Keiro

Domain-Adaptive Sparse Mixture-of-Experts Injection for Qwen2.5-3B

A Top-2 dynamic router activates 2 of 8 LoRA experts per transformer block β€” expanding effective capacity while keeping active compute identical to the dense baseline

Open In Colab License Base Model Architecture Precision

This is an experimental proof-of-concept release aimed at validating the MoE injection and routing mechanism. A future release will train on a significantly larger and more diverse dataset using a larger base model.

Overview

Keiro retrofits a Sparse Mixture-of-Experts architecture into Qwen2.5-3B. Every transformer block's MLP is replaced by a SparseMoELayer: at each token, a LinearRouter scores all 8 experts and selects the top-2 by softmax probability. Expert outputs are LoRA residuals applied on top of the frozen base Qwen2MLP, preserving dense representations while allowing experts to learn specialised corrections.

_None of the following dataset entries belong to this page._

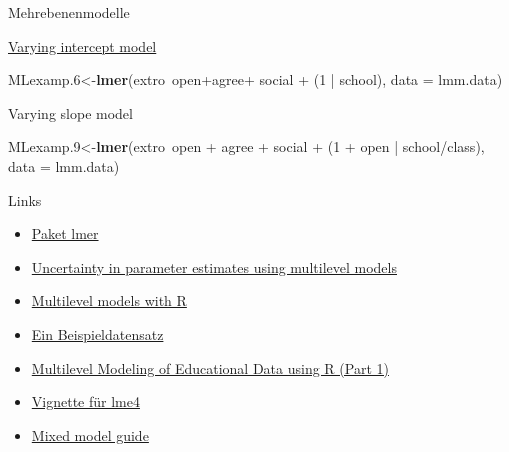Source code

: \documentclass[ignorenonframetext,]{beamer}
\newenvironment{Shaded}{}{}
\newcommand{\KeywordTok}[1]{\textcolor[rgb]{0.00,0.44,0.13}{\textbf{{#1}}}}
\newcommand{\DataTypeTok}[1]{\textcolor[rgb]{0.56,0.13,0.00}{{#1}}}
\newcommand{\DecValTok}[1]{\textcolor[rgb]{0.25,0.63,0.44}{{#1}}}
\newcommand{\FloatTok}[1]{\textcolor[rgb]{0.25,0.63,0.44}{{#1}}}
\newcommand{\StringTok}[1]{\textcolor[rgb]{0.25,0.44,0.63}{{#1}}}
\newcommand{\NormalTok}[1]{{#1}}
\begin{document}
\begin{frame}[fragile]{Mehrebenenmodelle}
\begin{block}{\href{https://www.jaredknowles.com/journal/2013/11/25/getting-started-with-mixed-effect-models-in-r}{Varying
intercept model}}
\begin{Shaded}
\begin{Highlighting}[]
\NormalTok{MLexamp}\FloatTok{.6}\NormalTok{<-}\KeywordTok{lmer}\NormalTok{(extro~open+agree+}\StringTok{ }\NormalTok{social +}\StringTok{ }\NormalTok{(}\DecValTok{1} \NormalTok{|}\StringTok{ }\NormalTok{school), }
                \DataTypeTok{data =} \NormalTok{lmm.data)}
\end{Highlighting}
\end{Shaded}

\end{block}

\begin{block}{Varying slope model}

\begin{Shaded}
\begin{Highlighting}[]
\NormalTok{MLexamp}\FloatTok{.9}\NormalTok{<-}\KeywordTok{lmer}\NormalTok{(extro~open +}\StringTok{ }\NormalTok{agree +}\StringTok{ }\NormalTok{social +}\StringTok{ }
\StringTok{                  }\NormalTok{(}\DecValTok{1} \NormalTok{+}\StringTok{ }\NormalTok{open |}\StringTok{ }\NormalTok{school/class), }
                \DataTypeTok{data =} \NormalTok{lmm.data)}
\end{Highlighting}
\end{Shaded}

\end{block}

\begin{block}{Links}

\begin{itemize}
\item
  \href{https://cran.r-project.org/doc/contrib/Bliese_Multilevel.pdf}{Paket
  lmer}
\item
  \href{https://www.r-bloggers.com/uncertainty-in-parameter-estimates-using-multilevel-models/}{Uncertainty
  in parameter estimates using multilevel models}
\item
  \href{https://cran.r-project.org/doc/contrib/Bliese_Multilevel.pdf}{Multilevel
  models with R}
\item
  \href{https://www.jaredknowles.com/journal/2013/11/25/getting-started-with-mixed-effect-models-in-r}{Ein
  Beispieldatensatz}
\item
  \href{https://www.r-bloggers.com/multilevel-modeling-of-educational-data-using-r-part-1/}{Multilevel
  Modeling of Educational Data using R (Part 1)}
\item
  \href{https://cran.r-project.org/web/packages/lme4/vignettes/lmer.pdf}{Vignette
  für lme4}
\item
  \href{http://ase.tufts.edu/gsc/gradresources/guidetomixedmodelsinr/mixed\%20model\%20guide.html}{Mixed
  model guide}
\end{itemize}

\end{block}

\end{frame}
\end{document}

Switch loss combined with additive noise encourages uniform expert utilisation and prevents router collapse.

Model Details

Property Value
Base model Qwen/Qwen2.5-3B
Architecture Sparse Mixture-of-Experts (LoRA residual)
Precision BFloat16
d_model 2048
Layers injected 36 transformer blocks (all)
Experts per layer 8 total β€” Top-2 active per forward pass
Expert type BatchedLoRAExperts
Expert capacity 1.25
LoRA rank 16
LoRA scaling 2.0
Expert dropout 0.05
Router LinearRouter with switch loss
Router noise 0.1
Router entropy regularisation 0.01
Trainable parameters ~19.46 M (0.63% of total)
Chat template ChatML

Evaluation

Benchmarked against the dense Qwen2.5-3B baseline using EleutherAI lm-evaluation-harness.

Benchmark Report

Benchmark Dense Baseline Keiro (MoE) Ξ”
HellaSwag (10-shot) 74.60% 74.47% βˆ’0.13%
ARC-Challenge (25-shot) 56.57% 56.40% βˆ’0.17%
GSM8K (5-shot, exact match) 69.83% 66.64% βˆ’3.19%

Key takeaways

  • The βˆ’0.13% and βˆ’0.17% deltas on HellaSwag and ARC-Challenge confirm the router did not trigger catastrophic forgetting on linguistic or factual reasoning pathways.
  • The 3.19% drop on GSM8K β€” retaining 95.4% of math reasoning capability β€” is the primary validation of the architecture: a dynamic routing mechanism can be retrofitted into a dense transformer without breaking multi-step autoregressive reasoning chains.
Summary metric Value
Trainable parameters 19.46 M (0.63% of total)
Avg. knowledge delta (HellaSwag + ARC) βˆ’0.15%
Math reasoning retained (GSM8K) 95.4%

Architecture Deep Dive

Dual-Dispatch System

The SparseMoELayer uses two distinct forward paths optimised for different regimes:

Path When Strategy
_forward_padded_loop Inside torch.compile Compile-friendly padded loop over experts with capacity buffers. Compatible with torch.compile static graph tracing.
_forward_dynamic Eager mode (default) Vectorised scatter/gather using torch.bmm on only the active expert subset. Bypasses capacity buffers entirely.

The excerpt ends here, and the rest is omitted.